At last, we all get to New Orleans and Anthony does his thing, meeting all the most useful, friendly and trustful people straight away and making a success of all he does. He even finds himself married, to his first fancy piece Florence, and they have a little girl. New Orleans is an interesting setting but the book doesn’t spend long there as he builds a big house called Silver Ho. It seems he hasn’t learned the lessons from the second book, forcing the world to give him even more wealth and running it all on the back of slaves. When his wife jokingly remarks that the nursery door jams, just as he sets off to a meeting, I expect the house to burn down with them in it, which it does.
Almost mad with grief, he goes into the wilds with a man called Pierre who blows his head off by trying to light his match with a flintlock pistol and a native American called Moosh-Moosh, who talks like the ‘injuns’ from Peter Pan. Eventually, he goes off alone and there’s a whole daft Robinson Crusoe section where he makes a cosy house. Then he kills and skins a bear, wears the skin, is taken for a God and imprisoned as a bear-God by a bunch of native Americans for three months - it seems that Allen has lost the plot for a bit and anything goes.

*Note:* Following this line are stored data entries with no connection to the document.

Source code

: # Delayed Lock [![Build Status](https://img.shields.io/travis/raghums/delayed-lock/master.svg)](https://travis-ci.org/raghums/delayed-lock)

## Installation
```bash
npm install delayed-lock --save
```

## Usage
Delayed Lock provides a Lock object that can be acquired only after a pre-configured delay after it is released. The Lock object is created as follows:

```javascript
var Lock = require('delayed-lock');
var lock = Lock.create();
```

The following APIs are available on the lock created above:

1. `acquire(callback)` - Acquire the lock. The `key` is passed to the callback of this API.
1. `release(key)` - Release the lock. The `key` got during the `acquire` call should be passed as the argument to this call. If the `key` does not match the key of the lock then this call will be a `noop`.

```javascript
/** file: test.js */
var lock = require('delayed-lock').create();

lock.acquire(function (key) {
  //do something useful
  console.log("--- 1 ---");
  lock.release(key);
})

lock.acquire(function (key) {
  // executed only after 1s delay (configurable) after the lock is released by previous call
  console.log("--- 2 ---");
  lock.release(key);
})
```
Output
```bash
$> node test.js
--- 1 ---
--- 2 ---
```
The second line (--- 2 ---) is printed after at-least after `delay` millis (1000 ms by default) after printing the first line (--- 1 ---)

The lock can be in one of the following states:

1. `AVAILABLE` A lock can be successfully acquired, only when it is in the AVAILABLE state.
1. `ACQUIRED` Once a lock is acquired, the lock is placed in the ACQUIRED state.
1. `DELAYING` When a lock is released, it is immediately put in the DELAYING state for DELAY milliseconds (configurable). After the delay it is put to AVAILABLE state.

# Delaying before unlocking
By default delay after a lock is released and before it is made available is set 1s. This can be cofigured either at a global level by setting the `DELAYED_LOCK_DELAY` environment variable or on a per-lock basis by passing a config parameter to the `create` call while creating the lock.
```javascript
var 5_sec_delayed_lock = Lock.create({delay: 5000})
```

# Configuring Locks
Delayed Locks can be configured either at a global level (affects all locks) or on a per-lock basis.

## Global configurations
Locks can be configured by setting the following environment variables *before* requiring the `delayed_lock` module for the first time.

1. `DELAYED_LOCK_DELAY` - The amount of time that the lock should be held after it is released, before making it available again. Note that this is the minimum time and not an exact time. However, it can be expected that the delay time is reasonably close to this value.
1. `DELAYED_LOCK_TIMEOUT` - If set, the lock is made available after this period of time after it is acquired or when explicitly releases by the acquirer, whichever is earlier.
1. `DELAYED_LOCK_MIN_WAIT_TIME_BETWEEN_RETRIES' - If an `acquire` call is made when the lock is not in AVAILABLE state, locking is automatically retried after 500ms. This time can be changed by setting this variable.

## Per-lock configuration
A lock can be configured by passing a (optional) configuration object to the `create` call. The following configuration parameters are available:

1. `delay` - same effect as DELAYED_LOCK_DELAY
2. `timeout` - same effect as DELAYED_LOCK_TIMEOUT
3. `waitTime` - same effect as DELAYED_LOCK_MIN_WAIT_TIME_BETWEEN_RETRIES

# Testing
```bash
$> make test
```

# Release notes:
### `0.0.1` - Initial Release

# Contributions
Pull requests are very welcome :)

Through very unlikely circumstances he is captured by Spanish soldiers - his dog kills Sancho ‘the Cat’ and he is taken to Don Luis, who is governor of that area. Don Luis dies of a stroke but not before condemning him to a leper hospital/ mad house. Anthony makes the journey as a prisoner with a bunch of other prisoners and, in doing so, he finally discovers the joy he saw in Father François. The hospital is probably the most interesting setting in this volume. It was started as a church but converted to prison/hospital, the statues with bodies but without faces. There are lepers playing guitar by a hand without enough fingers”.
Alas, this the shortest chapter in the book, Dolores visits the hospital, gets him out and the two of the escape their respective fortunes and live a quiet life on a mountain where they raise two children. Thus, we follow Anthony to his death… and it’s the most embarrassing death anyone could have. The wife and kids go to a birthday party and he decides to cut a tree down. It just so happens that the tree has a stone in its heart and that causes the axe to slip and plunge into his groin. He then bleeds out through his groin and dies.
It must be said, I didn’t enjoy this volume as much. There simply wasn’t as many of the odd little details I had been enjoying and far too much boring banking chat. Also, there were more rants. Whether it was a pretentious essay about bullfighting, or a positively red-pilled rant about the ‘dangerous’ effects on feminism and female influence. Then there are the unanswered elements, what about little Anthony and all the people left behind? Finally, after all the events, the struggles, the difficulty finding the best way of living and being more than “a mammal that dreamed”, he discovers that it’s to live a simple life - then smacks himself in the groin with an axe. As such, the book does not reach the potential impact of its 1225 pages (and 18 days of reading).
And also… what does Hervey Allen with the word ‘blent?’ Such an odd favourite word to use.